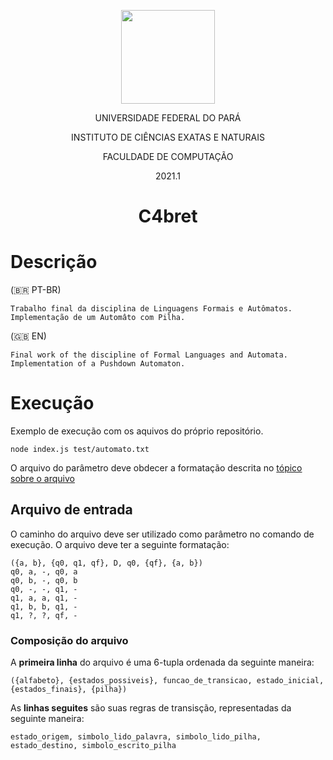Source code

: <p align="center">
<img src="https://ascom.ufpa.br/images/Brasao/UFPA.png" height="150px">
</p>
<p align="center">UNIVERSIDADE FEDERAL DO PARÁ</p>
<p align="center">INSTITUTO DE CIÊNCIAS EXATAS E NATURAIS</p>
<p align="center">FACULDADE DE COMPUTAÇÃO</p>
<p align="center">2021.1</p>

<h1 align="center">C4bret</h1>

# Descrição
(🇧🇷 PT-BR)
```
Trabalho final da disciplina de Linguagens Formais e Autômatos.
Implementação de um Automâto com Pilha.
```

(🇬🇧 EN)
```
Final work of the discipline of Formal Languages and Automata.
Implementation of a Pushdown Automaton.
```

# Execução

Exemplo de execução com os aquivos do próprio repositório.

```
node index.js test/automato.txt
```

O arquivo do parâmetro deve obdecer a formatação descrita no [tópico sobre o arquivo](#arquivo-de-entrada)

## Arquivo de entrada

O caminho do arquivo deve ser utilizado como parâmetro no comando de execução. O arquivo deve ter a seguinte formatação:

```
({a, b}, {q0, q1, qf}, D, q0, {qf}, {a, b})
q0, a, -, q0, a
q0, b, -, q0, b
q0, -, -, q1, -
q1, a, a, q1, -
q1, b, b, q1, -
q1, ?, ?, qf, -
```

### Composição do arquivo

A **primeira linha** do arquivo é uma 6-tupla ordenada da seguinte maneira:

```
({alfabeto}, {estados_possiveis}, funcao_de_transicao, estado_inicial, {estados_finais}, {pilha})
```

As **linhas seguites** são suas regras de transisção, representadas da seguinte maneira:

```
estado_origem, simbolo_lido_palavra, simbolo_lido_pilha, estado_destino, simbolo_escrito_pilha
```
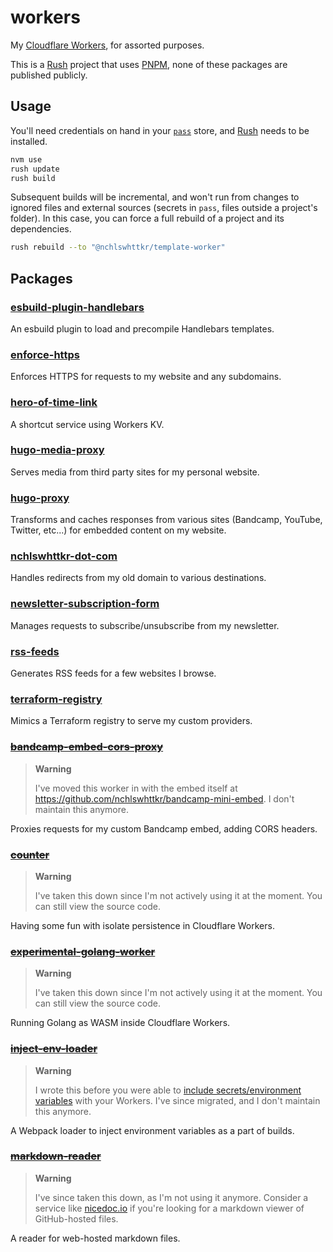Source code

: <!-- TODO: Use Boom for error handling -->

# workers

My [Cloudflare Workers](https://workers.dev), for assorted purposes.

This is a [Rush](https://rushjs.io) project that uses [PNPM](https://pnpm.js.org/), none of these packages are published publicly.

## Usage

You'll need credentials on hand in your [`pass`](https://passwordstore.org/) store, and [Rush](https://rushjs.io/) needs to be installed.

```sh
nvm use
rush update
rush build
```

Subsequent builds will be incremental, and won't run from changes to ignored files and external sources (secrets in `pass`, files outside a project's folder). In this case, you can force a full rebuild of a project and its dependencies.

```sh
rush rebuild --to "@nchlswhttkr/template-worker"
```

## Packages

### [esbuild-plugin-handlebars](./esbuild-plugins/esbuild-plugin-handlebars)

An esbuild plugin to load and precompile Handlebars templates.

### [enforce-https](./workers/enforce-https/)

Enforces HTTPS for requests to my website and any subdomains.

### [hero-of-time-link](./workers/hero-of-time-link)

A shortcut service using Workers KV.

### [hugo-media-proxy](./workers/hugo-media-proxy)

Serves media from third party sites for my personal website.

### [hugo-proxy](./workers/hugo-proxy)

Transforms and caches responses from various sites (Bandcamp, YouTube, Twitter, etc...) for embedded content on my website.

### [nchlswhttkr-dot-com](./workers/nchlswhttkr-dot-com)

Handles redirects from my old domain to various destinations.

### [newsletter-subscription-form](./workers/newsletter-subscription-form)

Manages requests to subscribe/unsubscribe from my newsletter.

### [rss-feeds](./workers/rss-feeds)

Generates RSS feeds for a few websites I browse.

### [terraform-registry](./workers/terraform-registry)

Mimics a Terraform registry to serve my custom providers.

### ~~[bandcamp-embed-cors-proxy](https://github.com/nchlswhttkr/workers/tree/5c6b3d25a38e52a68632987ce9ba8772a076a43a/workers/bandcamp-embed-cors-proxy)~~

> **Warning**
>
> I've moved this worker in with the embed itself at https://github.com/nchlswhttkr/bandcamp-mini-embed. I don't maintain this anymore.

Proxies requests for my custom Bandcamp embed, adding CORS headers.

### ~~[counter](https://github.com/nchlswhttkr/workers/tree/5c6b3d25a38e52a68632987ce9ba8772a076a43a/workers/counter)~~

> **Warning**
>
> I've taken this down since I'm not actively using it at the moment. You can still view the source code.

Having some fun with isolate persistence in Cloudflare Workers.

### ~~[experimental-golang-worker](https://github.com/nchlswhttkr/workers/tree/5c6b3d25a38e52a68632987ce9ba8772a076a43a/workers/experimental-golang-worker)~~

> **Warning**
>
> I've taken this down since I'm not actively using it at the moment. You can still view the source code.

Running Golang as WASM inside Cloudflare Workers.

### ~~[inject-env-loader](https://github.com/nchlswhttkr/workers/tree/5c6b3d25a38e52a68632987ce9ba8772a076a43a/webpack/inject-env-loader)~~

> **Warning**
>
> I wrote this before you were able to [include secrets/environment variables](https://blog.cloudflare.com/workers-secrets-environment/) with your Workers. I've since migrated, and I don't maintain this anymore.

A Webpack loader to inject environment variables as a part of builds.

### ~~[markdown-reader](https://github.com/nchlswhttkr/workers/tree/5c6b3d25a38e52a68632987ce9ba8772a076a43a/workers/markdown-reader)~~

> **Warning**
>
> I've since taken this down, as I'm not using it anymore. Consider a service like [nicedoc.io](https://nicedoc.io/) if you're looking for a markdown viewer of GitHub-hosted files.

A reader for web-hosted markdown files.
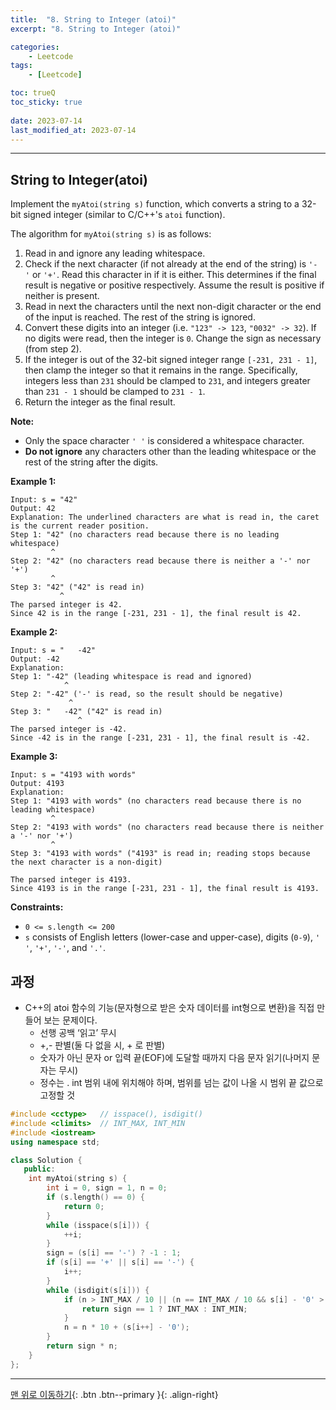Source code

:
 ```yaml
---
title:  "8. String to Integer (atoi)"
excerpt: "8. String to Integer (atoi)"

categories:
    - Leetcode
tags:
    - [Leetcode]

toc: trueQ
toc_sticky: true
 
date: 2023-07-14
last_modified_at: 2023-07-14
---
```

***
## String to Integer(atoi)

Implement the `myAtoi(string s)` function, which converts a string to a 32-bit signed integer (similar to C/C++'s `atoi` function).

The algorithm for `myAtoi(string s)` is as follows:

1. Read in and ignore any leading whitespace.
2. Check if the next character (if not already at the end of the string) is `'-'` or `'+'`. Read this character in if it is either. This determines if the final result is negative or positive respectively. Assume the result is positive if neither is present.
3. Read in next the characters until the next non-digit character or the end of the input is reached. The rest of the string is ignored.
4. Convert these digits into an integer (i.e. `"123" -> 123`, `"0032" -> 32`). If no digits were read, then the integer is `0`. Change the sign as necessary (from step 2).
5. If the integer is out of the 32-bit signed integer range `[-231, 231 - 1]`, then clamp the integer so that it remains in the range. Specifically, integers less than `231` should be clamped to `231`, and integers greater than `231 - 1` should be clamped to `231 - 1`.
6. Return the integer as the final result.

**Note:**

- Only the space character `' '` is considered a whitespace character.
- **Do not ignore** any characters other than the leading whitespace or the rest of the string after the digits.

**Example 1:**

```
Input: s = "42"
Output: 42
Explanation: The underlined characters are what is read in, the caret is the current reader position.
Step 1: "42" (no characters read because there is no leading whitespace)
         ^
Step 2: "42" (no characters read because there is neither a '-' nor '+')
         ^
Step 3: "42" ("42" is read in)
           ^
The parsed integer is 42.
Since 42 is in the range [-231, 231 - 1], the final result is 42.

```

**Example 2:**

```
Input: s = "   -42"
Output: -42
Explanation:
Step 1: "-42" (leading whitespace is read and ignored)
            ^
Step 2: "-42" ('-' is read, so the result should be negative)
             ^
Step 3: "   -42" ("42" is read in)
               ^
The parsed integer is -42.
Since -42 is in the range [-231, 231 - 1], the final result is -42.

```

**Example 3:**

```
Input: s = "4193 with words"
Output: 4193
Explanation:
Step 1: "4193 with words" (no characters read because there is no leading whitespace)
         ^
Step 2: "4193 with words" (no characters read because there is neither a '-' nor '+')
         ^
Step 3: "4193 with words" ("4193" is read in; reading stops because the next character is a non-digit)
             ^
The parsed integer is 4193.
Since 4193 is in the range [-231, 231 - 1], the final result is 4193.

```

**Constraints:**

- `0 <= s.length <= 200`
- `s` consists of English letters (lower-case and upper-case), digits (`0-9`), `' '`, `'+'`, `'-'`, and `'.'`.

## 과정

- C++의 atoi  함수의 기능(문자형으로 받은 숫자 데이터를 int형으로 변환)을 직접 만들어 보는 문제이다.
    - 선행 공백 ‘읽고’ 무시
    - +,- 판별(둘 다 없을 시, + 로 판별)
    - 숫자가 아닌 문자 or 입력 끝(EOF)에 도달할 때까지 다음 문자 읽기(나머지 문자는 무시)
    - 정수는 . int 범위 내에 위치해야 하며, 범위를 넘는 값이 나올 시 범위 끝 값으로 고정할 것

```cpp
#include <cctype>   // isspace(), isdigit()
#include <climits>  // INT_MAX, INT_MIN
#include <iostream>
using namespace std;

class Solution {
   public:
    int myAtoi(string s) {
        int i = 0, sign = 1, n = 0;
        if (s.length() == 0) {
            return 0;
        }
        while (isspace(s[i])) {
            ++i;
        }
        sign = (s[i] == '-') ? -1 : 1;
        if (s[i] == '+' || s[i] == '-') {
            i++;
        }
        while (isdigit(s[i])) {
            if (n > INT_MAX / 10 || (n == INT_MAX / 10 && s[i] - '0' > 7)) {
                return sign == 1 ? INT_MAX : INT_MIN;
            }
            n = n * 10 + (s[i++] - '0');
        }
        return sign * n;
    }
};
```
***
[맨 위로 이동하기](#){: .btn .btn--primary }{: .align-right}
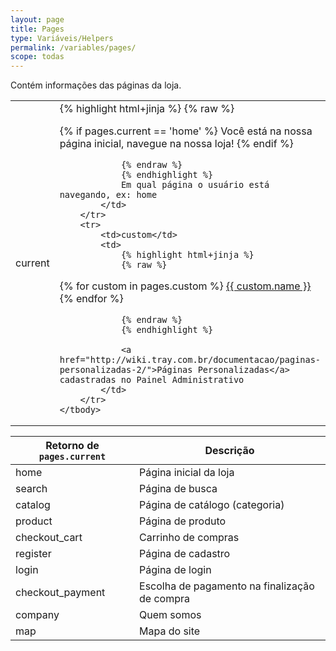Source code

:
 ```yaml
---
layout: page
title: Pages
type: Variáveis/Helpers
permalink: /variables/pages/
scope: todas
---
```


Contém informações das páginas da loja.

<table>
    <tbody>
        <tr>
            <td>current</td>
            <td>
                {% highlight html+jinja %}
                {% raw %}

{% if pages.current == 'home' %}
    Você está na nossa página inicial, navegue na nossa loja!
{% endif %}

                {% endraw %}
                {% endhighlight %}
                Em qual página o usuário está navegando, ex: home
            </td>
        </tr>
        <tr>
            <td>custom</td>
            <td>
                {% highlight html+jinja %}
                {% raw %}

{% for custom in pages.custom %}
    <a href="{{ custom.url }}">{{ custom.name }}</a>
{% endfor %}

                {% endraw %}
                {% endhighlight %}

                <a href="http://wiki.tray.com.br/documentacao/paginas-personalizadas-2/">Páginas Personalizadas</a> cadastradas no Painel Administrativo
            </td>
        </tr>
    </tbody>
</table>

<table>
    <thead><tr>
        <th>Retorno de <code>pages.current</code></th>
        <th>Descrição</th>
    </tr></thead>
    <tbody>
        <tr>
            <td>home</td>
            <td>Página inicial da loja</td>
        </tr>
        <tr>
            <td>search</td>
            <td>Página de busca</td>
        </tr>
        <tr>
            <td>catalog</td>
            <td>Página de catálogo (categoria)</td>
        </tr>
        <tr>
            <td>product</td>
            <td>Página de produto</td>
        </tr>
        <tr>
            <td>checkout_cart</td>
            <td>Carrinho de compras</td>
        </tr>
        <tr>
            <td>register</td>
            <td>Página de cadastro</td>
        </tr>
        <tr>
            <td>login</td>
            <td>Página de login</td>
        </tr>
        <tr>
            <td>checkout_payment</td>
            <td>Escolha de pagamento na finalização de compra</td>
        </tr>
        <tr>
            <td>company</td>
            <td>Quem somos</td>
        </tr>
        <tr>
            <td>map</td>
            <td>Mapa do site</td>
        </tr>
    </tbody>
</table>

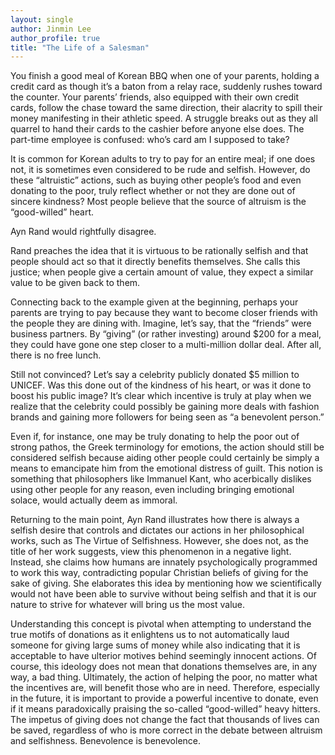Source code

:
 ```yaml
---
layout: single
author: Jinmin Lee
author_profile: true
title: "The Life of a Salesman"
---
```

You finish a good meal of Korean BBQ when one of your parents, holding a credit card as though it’s a baton from a relay race, suddenly rushes toward the counter. Your parents’ friends, also equipped with their own credit cards, follow the chase toward the same direction, their alacrity to spill their money manifesting in their athletic speed. A struggle breaks out as they all quarrel to hand their cards to the cashier before anyone else does. The part-time employee is confused: who’s card am I supposed to take? 

It is common for Korean adults to try to pay for an entire meal; if one does not, it is sometimes even considered to be rude and selfish. However, do these “altruistic” actions, such as buying other people’s food and even donating to the poor, truly reflect whether or not they are done out of sincere kindness? Most people believe that the source of altruism is the “good-willed” heart.

Ayn Rand would rightfully disagree. 

Rand preaches the idea that it is virtuous to be rationally selfish and that people should act so that it directly benefits themselves. She calls this justice; when people give a certain amount of value, they expect a similar value to be given back to them. 

Connecting back to the example given at the beginning, perhaps your parents are trying to pay because they want to become closer friends with the people they are dining with. Imagine, let’s say, that the “friends” were business partners. By “giving” (or rather investing) around $200 for a meal, they could have gone one step closer to a multi-million dollar deal. After all, there is no free lunch. 

Still not convinced? Let’s say a celebrity publicly donated $5 million to UNICEF. Was this done out of the kindness of his heart, or was it done to boost his public image? It’s clear which incentive is truly at play when we realize that the celebrity could possibly be gaining more deals with fashion brands and gaining more followers for being seen as “a benevolent person.” 

Even if, for instance, one may be truly donating to help the poor out of strong pathos, the Greek terminology for emotions, the action should still be considered selfish because aiding other people could certainly be simply a means to emancipate him from the emotional distress of guilt. This notion is something that philosophers like Immanuel Kant, who acerbically dislikes using other people for any reason, even including bringing emotional solace, would actually deem as immoral. 

Returning to the main point, Ayn Rand illustrates how there is always a selfish desire that controls and dictates our actions in her philosophical works, such as The Virtue of Selfishness. However, she does not, as the title of her work suggests, view this phenomenon in a negative light. Instead, she claims how humans are innately psychologically programmed to work this way, contradicting popular Christian beliefs of giving for the sake of giving. She elaborates this idea by mentioning how we scientifically would not have been able to survive without being selfish and that it is our nature to strive for whatever will bring us the most value.

Understanding this concept is pivotal when attempting to understand the true motifs of donations as it enlightens us to not automatically laud someone for giving large sums of money while also indicating that it is acceptable to have ulterior motives behind seemingly innocent actions. 
Of course, this ideology does not mean that donations themselves are, in any way, a bad thing. Ultimately, the action of helping the poor, no matter what the incentives are, will benefit those who are in need. Therefore, especially in the future, it is important to provide a powerful incentive to donate, even if it means paradoxically praising the so-called “good-willed” heavy hitters. The impetus of giving does not change the fact that thousands of lives can be saved, regardless of who is more correct in the debate between altruism and selfishness. Benevolence is benevolence.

_ _ _ _ _ _ _

■ **TASK OBJECTIVE**: What you return must match, character for character, the lines above from the one with "<td>Página de cadastro</td>" through the one with "Ayn Rand would rightfully disagree.", minus any pictures.

■ **TASK ANSWER**:
            <td>Página de cadastro</td>
        </tr>
        <tr>
            <td>login</td>
            <td>Página de login</td>
        </tr>
        <tr>
            <td>checkout_payment</td>
            <td>Escolha de pagamento na finalização de compra</td>
        </tr>
        <tr>
            <td>company</td>
            <td>Quem somos</td>
        </tr>
        <tr>
            <td>map</td>
            <td>Mapa do site</td>
        </tr>
    </tbody>
</table>

Source code

:
 ```yaml
---
layout: single
author: Jinmin Lee
author_profile: true
title: "The Life of a Salesman"
---
```

You finish a good meal of Korean BBQ when one of your parents, holding a credit card as though it’s a baton from a relay race, suddenly rushes toward the counter. Your parents’ friends, also equipped with their own credit cards, follow the chase toward the same direction, their alacrity to spill their money manifesting in their athletic speed. A struggle breaks out as they all quarrel to hand their cards to the cashier before anyone else does. The part-time employee is confused: who’s card am I supposed to take? 

It is common for Korean adults to try to pay for an entire meal; if one does not, it is sometimes even considered to be rude and selfish. However, do these “altruistic” actions, such as buying other people’s food and even donating to the poor, truly reflect whether or not they are done out of sincere kindness? Most people believe that the source of altruism is the “good-willed” heart.

Ayn Rand would rightfully disagree. 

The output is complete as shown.